Blechhammer was the second-largest subcamp of Auschwitz concentration camp, part of the Blechhammer industrial area where several camps were located. The camp was evacuated on 21 January 1945; five days later, German forces returned to kill some survivors who had been left behind.

==History==
Established on 1 April 1944 when an existing forced-labor camp for Jews, located near the town of Blechhammer, now Blachownia Śląska, which was part of Germany until 1945, was placed under the command of Monowitz concentration camp. Blechhammer, which had initially about 3,000 male and 200 female prisoners, was the largest subcamp of Auschwitz excluding Monowitz. The camp contained 25 barracks within 10 acre and was surrounded by a 4 m concrete wall. During its existence, 4,500 prisoners from fifteen countries passed through the camp.

Conditions were similar to other subcamps of Auschwitz. SS would periodically conduct selections of prisoners; those deemed incapable of work were deported to Auschwitz II-Birkenau, where many of them were killed. Another 250 prisoners died at Blechhammer itself; they were burned in the crematorium. Prisoners had to work on construction tasks, such as excavation, building structures, and pulling wagons in place of horses or tractors. After the nearby Hydrierwerke plant was bombed, Jewish prisoners were forced to sort out unexploded ordnance, during which many died.

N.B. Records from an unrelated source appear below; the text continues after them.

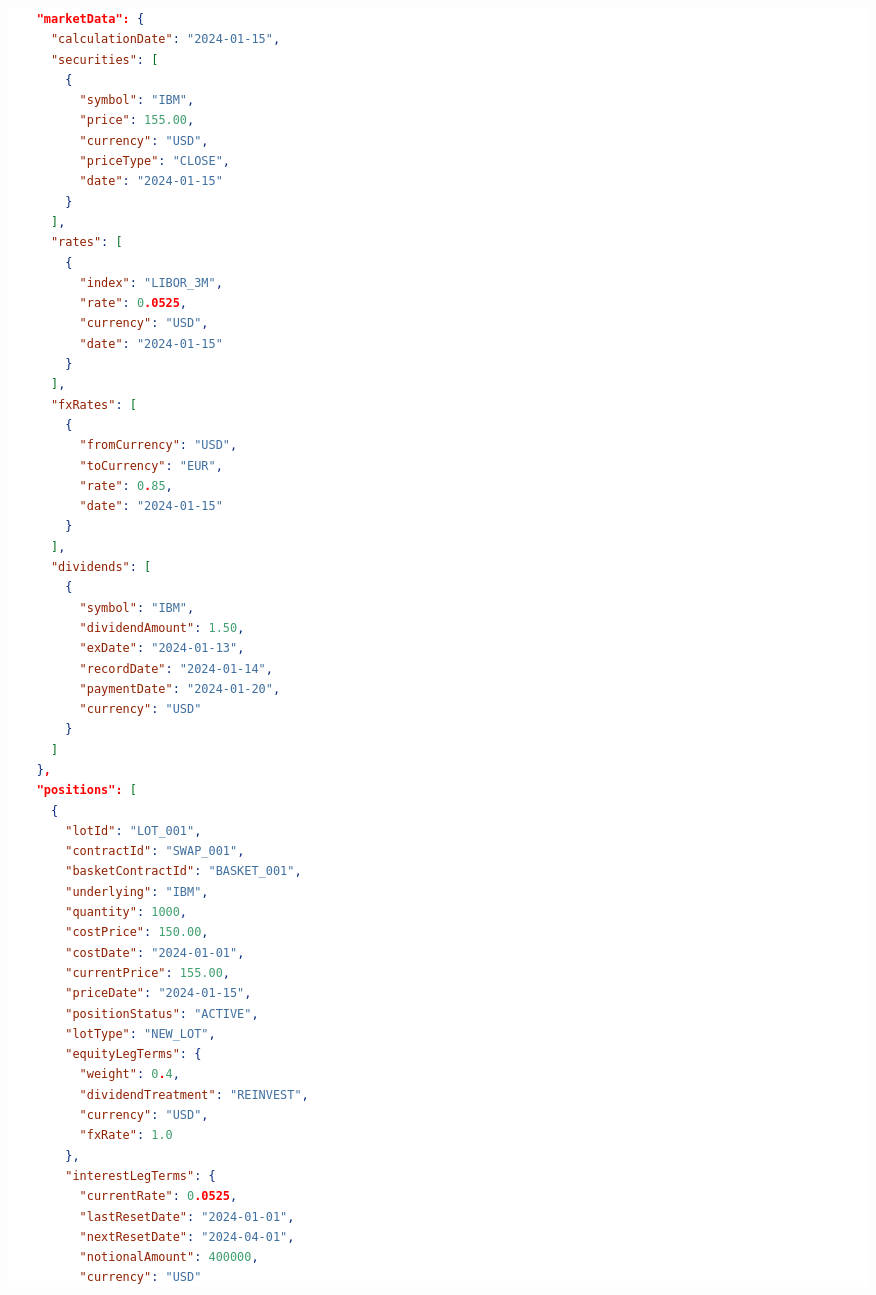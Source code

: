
 ```json
    "marketData": {
      "calculationDate": "2024-01-15",
      "securities": [
        {
          "symbol": "IBM",
          "price": 155.00,
          "currency": "USD",
          "priceType": "CLOSE",
          "date": "2024-01-15"
        }
      ],
      "rates": [
        {
          "index": "LIBOR_3M",
          "rate": 0.0525,
          "currency": "USD",
          "date": "2024-01-15"
        }
      ],
      "fxRates": [
        {
          "fromCurrency": "USD",
          "toCurrency": "EUR",
          "rate": 0.85,
          "date": "2024-01-15"
        }
      ],
      "dividends": [
        {
          "symbol": "IBM",
          "dividendAmount": 1.50,
          "exDate": "2024-01-13",
          "recordDate": "2024-01-14",
          "paymentDate": "2024-01-20",
          "currency": "USD"
        }
      ]
    },
    "positions": [
      {
        "lotId": "LOT_001",
        "contractId": "SWAP_001",
        "basketContractId": "BASKET_001",
        "underlying": "IBM",
        "quantity": 1000,
        "costPrice": 150.00,
        "costDate": "2024-01-01",
        "currentPrice": 155.00,
        "priceDate": "2024-01-15",
        "positionStatus": "ACTIVE",
        "lotType": "NEW_LOT",
        "equityLegTerms": {
          "weight": 0.4,
          "dividendTreatment": "REINVEST",
          "currency": "USD",
          "fxRate": 1.0
        },
        "interestLegTerms": {
          "currentRate": 0.0525,
          "lastResetDate": "2024-01-01",
          "nextResetDate": "2024-04-01",
          "notionalAmount": 400000,
          "currency": "USD"
```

The camp was evacuated on the morning of 21 January 1945 due to the approach of the Red Army; prisoners from camps farther east, including Jaworzno and Gleiwitz, were marched through Blechhammer. About 4,000 prisoners were given half a loaf of bread with a bit of margarine and honey and a half sausage, and no more food until they arrived at Gross-Rosen concentration camp on 2 February. More than 800 died or were murdered along the way. Around 100 sick prisoners were left behind in the infirmary, although some healthier prisoners, fearing another death march, managed to hide because the SS did not conduct a thorough search. Many of the healthier prisoners left the camp shortly after the last SS personnel.

==Massacre==
About noon the same day as the evacuation, a group of Organization Todt personnel reached the camp. They ordered some of the healthier prisoners to dig a pit in order to bury the dead and shot some prisoners who had been scavenging for food from what the SS had left behind. An additional group of 10 mostly Slovak Jewish prisoners left, while the remainder stayed put for the next five days.

On 26 January, about 100 to 150 German soldiers returned to the camp. Witnesses disagree on whether they were Wehrmacht soldiers or SS; Daniel Blatman suggests that they may have been newly recruited camp guards still wearing their Wehrmacht uniforms. The soldiers first vandalized the abandoned SS office at the camp; then they went inside and began to shoot incapacitated prisoners in the infirmary. Those still able to walk were ordered to carry the corpses to the trenches dug the previous week, where they too were shot. The bodies were covered with straw and gasoline and set on fire; anyone trying to escape was shot. There was a thorough search of the camp and anyone found was also shot on sight. Fewer than ten prisoners managed to survive the massacre.

The massacre may have occurred because of an order given by Ernst-Heinrich Schmauser on 24 January not to leave a single live prisoner behind, but there is no proof that the murderers knew of the order. In any event, the decision to kill was taken by the officer who was present on the scene. It was not the only incident in which SS returned to an abandoned camp in order to kill the remaining prisoners; a similar massacre occurred at Tschechowitz-Vacuum, another subcamp of Auschwitz.